Dos vícios, muitos os consideram condições essenciais à constituição humana, de maneira que eles quase que formam o homem como as letras formam as palavras. Mas, em algum sentido, entender que somos viciosos pode paradoxalmente se apresentar como postura virtuosa, pois, como Petrônio insiste em nos lembrar, “
homines sumus non dei” – “somos homens, não Deuses” – e, sendo assim, imaginar-nos sem os vícios seria senão presunçoso, por demasiado infantil.

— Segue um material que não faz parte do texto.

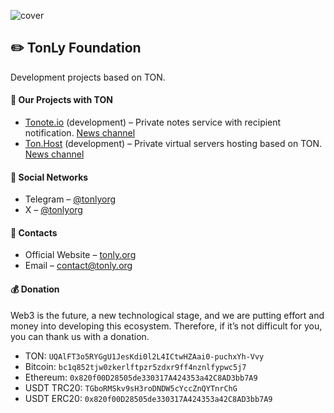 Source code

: ![cover](https://github.com/thecoingather/.github/blob/main/cover.png)

## :pencil2: TonLy Foundation

Development projects based on TON.

#### :gem: Our Projects with TON

- [Tonote.io](https://tonote.io) (development) – Private notes service with recipient notification. [News channel](https://t.me/tonote_news)
- [Ton.Host](https://ton.host) (development) – Private virtual servers hosting based on TON. [News channel](https://t.me/tonhost_news)

#### :link: Social Networks

- Telegram – [@tonlyorg](https://t.me/tonlyorg)
- X – [@tonlyorg](https://twitter.com/tonlyorg)

#### :link: Contacts

- Official Website – [tonly.org](https://tonly.org?utm_source=github)
- Email – [contact@tonly.org](mailto:contact@tonly.org)

#### :moneybag: Donation

Web3 is the future, a new technological stage, and we are putting effort and money into developing this ecosystem. 
Therefore, if it’s not difficult for you, you can thank us with a donation.

- TON: `UQAlFT3o5RYGgU1JesKdi0l2L4ICtwHZAai0-puchxYh-Vvy`
- Bitcoin: `bc1q852tjw0zkerlftpzr5zdxr9ff4nznlfypwc5j7`
- Ethereum: `0x820f00D28505de330317A424353a42C8AD3bb7A9`
- USDT TRC20: `TGboRMSkv9sH3roDNDW5cYccZnQYTnrChG`
- USDT ERC20: `0x820f00D28505de330317A424353a42C8AD3bb7A9`

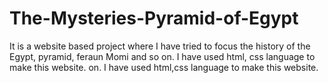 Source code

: # The-Mysteries-Pyramid-of-Egypt
It is a website based project where I have tried to focus the history of the Egypt, pyramid, feraun Momi and so on. I have used html, css language to make this website. on. I have used html,css language to make this website.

Realmente, somos um conjunto de falhas, de defeitos, de vícios, que, contrapostos às nossas virtudes – ou dito, talvez, de melhor maneira, em conjunto com elas –, formam esta mistura, por vezes impressionante, que costumamos chamar de espécime humano, de sorte que enquanto estes houver, vícios haverá, como, por sinal, bem o disse Tácito, em sua
Historiae. Entender este conjunto é desafio árduo, mormente quando envolve conteúdos eticamente apreciáveis.

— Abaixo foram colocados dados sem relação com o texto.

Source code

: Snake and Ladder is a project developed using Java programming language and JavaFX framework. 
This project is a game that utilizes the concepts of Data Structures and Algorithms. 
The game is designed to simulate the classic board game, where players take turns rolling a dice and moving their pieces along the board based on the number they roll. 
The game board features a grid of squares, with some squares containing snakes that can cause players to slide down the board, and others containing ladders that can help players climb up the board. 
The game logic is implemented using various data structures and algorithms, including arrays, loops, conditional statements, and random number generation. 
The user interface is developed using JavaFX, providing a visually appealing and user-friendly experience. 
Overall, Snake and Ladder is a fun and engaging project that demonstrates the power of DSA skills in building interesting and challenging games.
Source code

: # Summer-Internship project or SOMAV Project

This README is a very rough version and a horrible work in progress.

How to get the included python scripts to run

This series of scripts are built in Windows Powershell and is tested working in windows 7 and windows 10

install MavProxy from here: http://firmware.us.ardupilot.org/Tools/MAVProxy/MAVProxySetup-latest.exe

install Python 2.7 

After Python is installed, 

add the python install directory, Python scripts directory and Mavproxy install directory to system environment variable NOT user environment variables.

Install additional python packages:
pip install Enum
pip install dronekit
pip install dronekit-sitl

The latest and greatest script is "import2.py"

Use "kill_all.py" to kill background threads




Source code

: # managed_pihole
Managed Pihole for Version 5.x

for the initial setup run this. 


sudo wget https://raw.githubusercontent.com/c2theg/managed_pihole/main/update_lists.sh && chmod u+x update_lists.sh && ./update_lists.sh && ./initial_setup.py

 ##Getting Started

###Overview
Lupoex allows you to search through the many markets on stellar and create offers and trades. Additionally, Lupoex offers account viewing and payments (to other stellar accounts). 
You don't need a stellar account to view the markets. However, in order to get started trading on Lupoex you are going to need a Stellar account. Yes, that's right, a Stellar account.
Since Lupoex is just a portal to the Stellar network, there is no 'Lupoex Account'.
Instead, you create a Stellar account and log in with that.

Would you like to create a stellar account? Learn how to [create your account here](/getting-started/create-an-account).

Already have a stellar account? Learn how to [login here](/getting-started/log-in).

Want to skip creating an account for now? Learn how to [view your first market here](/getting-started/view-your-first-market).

Embora o termo “virtude”, que encontra respaldo etimológico no latino “
virtus” e no grego “
arete”, não tenha nascido com forte conteúdo ético, logo o adquiriu e, hoje, quase se confunde com o adjetivo “bom”, assim como vício se confunde com “mau”. O conteúdo ético, embora quase sempre presente, sofre variações a depender do pensador. Para Agostinho, a bondade da virtude estava no amor; Hobbes o via no desejo de paz; Malebranche o encontrava no amor pela ordem; Montesquieu, de forma relativamente semelhante, no amor pela lei; Kant, na postura diante dos deveres firmemente estabelecidos. Enfim, cada cabeça, um mundo, um conceito de virtude e, conseqüentemente, de vício. A análise, todavia, não precisa ficar tão aberta, se consideramos que, das várias questões que o tema envolve, tais como as que inquirem sobre a origem deles, a maneira como se desenvolvem e a forma como afetam os seres humanos, há uma em particular que desperta grande interesse para pensamento artístico: a que pergunta como os vícios e as virtudes podem ser apropriadamente representados, personificados, pelas artes visuais. É, em outras palavras, a transmutação na questão analisada da predominância ética para a estética, de maior interesse das artes.

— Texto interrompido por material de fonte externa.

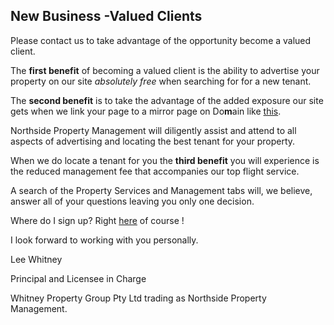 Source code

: ## New Business -Valued Clients ##
Please contact us to take advantage of the opportunity become a valued client.

The **first benefit** of becoming a valued client is the ability to advertise your property on our site *absolutely free* when searching for for a new tenant.

The **second benefit** is to take the advantage of the added exposure our site gets when we link your page to a mirror page on Do**m**ain like [this](http://Domain.com.au "sample_of_unit_for_rent").

Northside Property Management will diligently assist and attend to all aspects of advertising and locating the best tenant for your property.

When we do locate a tenant for you the **third benefit** you will experience is the reduced management fee that accompanies our top flight service. 

A search of the Property Services and Management tabs will, we believe, answer all of your questions leaving you only one decision.

Where do I sign up? Right [here](http://sample.com.au "Property_Management_documents_become_a_client") of course !

I look forward to working with you personally.

Lee Whitney

Principal and Licensee in Charge

Whitney Property Group Pty Ltd trading as Northside Property Management.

Giotto di Bondone (1267-1337), considerados um dos primeiros pilares da renascença italiana, enfrentou como ninguém o problema de representar visualmente os vícios e as virtudes quando, em 1305 e 1306, aproximadamente, pintou trinta e oito afrescos na Capela Arena, em Pádua. Saiba-se que afresco é o nome da obra que se obtém por meio de uma técnica de pintura que se dá na própria parede quando o revestimento desta ainda está úmido, de forma que a tinta possa naquele momento ali penetrar e, conseqüentemente, perpetuar-se por vários anos.
As principais séries de afrescos lá presentes são as que descrevem a vida de Cristo, a vida de Maria e o Juízo Final. Há, contudo, um tema que é pintado na parte mais baixa das paredes que, a meu sentir, é o mais interessante de todos, que é, exatamente, a exposição de figuras representando as sete virtudes divinas e os sete vícios profanos. Glenn Erickson, em seu “
Giotto’s Virtues”, que traduzi para publicação em português sob o título “As virtudes de Giotto”, tratou do assunto. Em outras crônicas, tratarei especificamente da personificação de cada virtude com o respectivo vício, demonstrando como a prudência e a tolice; a firmeza e a inconstância; a temperança e a ira; a justiça e a injustiça; a fé e a idolatria (ou descrença); a misericórdia e a inveja; e, por fim, a esperança e a desesperança, puderam ser visualmente representados por figuras humanas em situações específicas. Espero que estes textos vindouros sejam em algum sentido virtuosos, pois vícios certamente os terão. Veremos.